Trzy miesiące temu, w kwietniu tego roku UE wprowadziła całkowity zakaz stosowania trzech neonikotynoidów poza uprawami szklarniowymi.

"Badania naukowe oraz raporty Europejskiego Urzędu ds. Bezpieczeństwa Żywności (EFSA) wskazują, że neonikotynoidy przedostają się do gleby i wód, a stamtąd także do innych roślin. Utrzymują się w środowisku niezwykle długo. Kierując się dobrem owadów zapylających, swoje własne zakazy, bardziej restrykcyjne niż zakaz unijny, wprowadziły Francja, Austria i Niemcy oraz częściowo Holandia", podaje Greenpeace.

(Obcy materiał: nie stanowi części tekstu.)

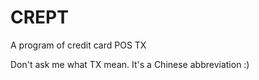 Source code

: # CREPT
A program of credit card POS TX

Don't ask me what TX mean. It's a Chinese abbreviation :)

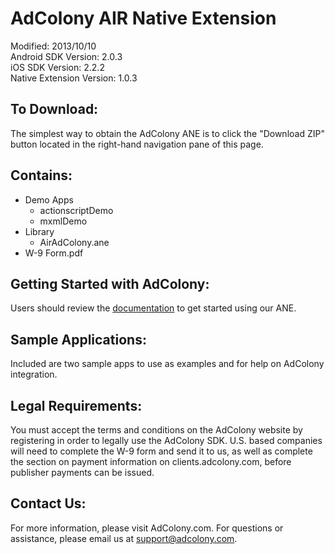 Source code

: AdColony AIR Native Extension
==================================
Modified: 2013/10/10  
Android SDK Version: 2.0.3  
iOS SDK Version: 2.2.2   
Native Extension Version: 1.0.3


To Download:
----------------------------------
The simplest way to obtain the AdColony ANE is to click the "Download ZIP" button located in the right-hand navigation pane of this page.



Contains:
----------------------------------
* Demo Apps
  * actionscriptDemo
  * mxmlDemo
* Library
  * AirAdColony.ane
* W-9 Form.pdf


Getting Started with AdColony:
----------------------------------
Users should review the [documentation](https://github.com/AdColony/AdColony-AdobeAIR-SDK/wiki) to get started using our ANE.


Sample Applications:
----------------------------------
Included are two sample apps to use as examples and for help on AdColony integration.


Legal Requirements:
----------------------------------
You must accept the terms and conditions on the AdColony website by registering in order to legally use the AdColony SDK. U.S. based companies will need to complete the W-9 form and send it to us, as well as complete the section on payment information on clients.adcolony.com, before publisher payments can be issued.


Contact Us:
----------------------------------
For more information, please visit AdColony.com. For questions or assistance, please email us at support@adcolony.com.

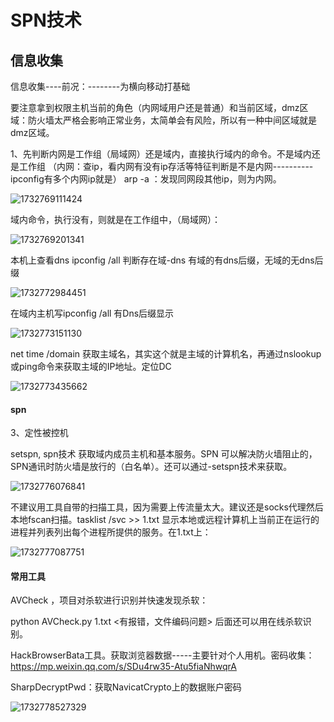 # SPN技术

## 信息收集

信息收集----前况：--------为横向移动打基础

要注意拿到权限主机当前的角色（内网域用户还是普通）和当前区域，dmz区域：防火墙太严格会影响正常业务，太简单会有风险，所以有一种中间区域就是dmz区域。   

1、先判断内网是工作组（局域网）还是域内，直接执行域内的命令。不是域内还是工作组                                           （内网：查ip，看内网有没有ip存活等特征判断是不是内网----------ipconfig有多个内网ip就是） arp -a ：发现同网段其他ip，则为内网。

![1732769111424](https://cdn.jsdelivr.net/gh/maybeyjb/blue-team/img/202506170942113.png)

域内命令，执行没有，则就是在工作组中，（局域网）：

![1732769201341](https://cdn.jsdelivr.net/gh/maybeyjb/blue-team/img/202506170942114.png)

  本机上查看dns      ipconfig /all 判断存在域-dns 有域的有dns后缀，无域的无dns后缀

![1732772984451](https://cdn.jsdelivr.net/gh/maybeyjb/blue-team/img/202506170942115.png)

在域内主机写ipconfig /all  有Dns后缀显示

![1732773151130](https://cdn.jsdelivr.net/gh/maybeyjb/blue-team/img/202506170942116.png)

net time /domain 获取主域名，其实这个就是主域的计算机名，再通过nslookup或ping命令来获取主域的IP地址。定位DC

![1732773435662](https://cdn.jsdelivr.net/gh/maybeyjb/blue-team/img/202506170942117.png)

#### spn
3、定性被控机     

  setspn,         spn技术 获取域内成员主机和基本服务。SPN 可以解决防火墙阻止的，SPN通讯时防火墙是放行的（白名单）。还可以通过-setspn技术来获取。

![1732776076841](https://cdn.jsdelivr.net/gh/maybeyjb/blue-team/img/202506170942118.png)

  不建议用工具自带的扫描工具，因为需要上传流量太大。建议还是socks代理然后本地fscan扫描。tasklist /svc >> 1.txt   显示本地或远程计算机上当前正在运行的进程并列表列出每个进程所提供的服务。在1.txt上：

![1732777087751](https://cdn.jsdelivr.net/gh/maybeyjb/blue-team/img/202506170942119.png)

#### 常用工具
AVCheck  ，项目对杀软进行识别并快速发现杀软：

python AVCheck.py 1.txt        <有报错，文件编码问题>            后面还可以用在线杀软识别。

  HackBrowserBata工具。获取浏览器数据-----主要针对个人用机。密码收集：								https://mp.weixin.qq.com/s/SDu4rw35-Atu5fiaNhwqrA

SharpDecryptPwd：获取NavicatCrypto上的数据账户密码

![1732778527329](https://cdn.jsdelivr.net/gh/maybeyjb/blue-team/img/202506170942120.png)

– Neonikotynoidy stanowią poważne zagrożenie nie tylko dla pszczół miodnych, ale także dla innych gatunków: pszczół dziko żyjących, różnych gatunków motyli, bezkręgowców wodnych, a nawet ptaków. Środki te są obecne nie tylko na polach uprawnych, ale też w glebie, ciekach wodnych i dzikiej roślinności poza uprawami, w stężeniach, które stanowią zagrożenie dla środowiska – powiedziała Katarzyna Jagiełło. – Na dodatek neonikotynoidy mają działanie systemiczne. Znajdujące się w zaprawie nasiennej pestycydy znajdą się w każdej komórce rośliny, w tym w atrakcyjnym dla pszczół pyłku. To oznacza, że przyszłym roku polski rzepak będzie wysoce szkodliwy dla pszczół - dodała Jagiełło.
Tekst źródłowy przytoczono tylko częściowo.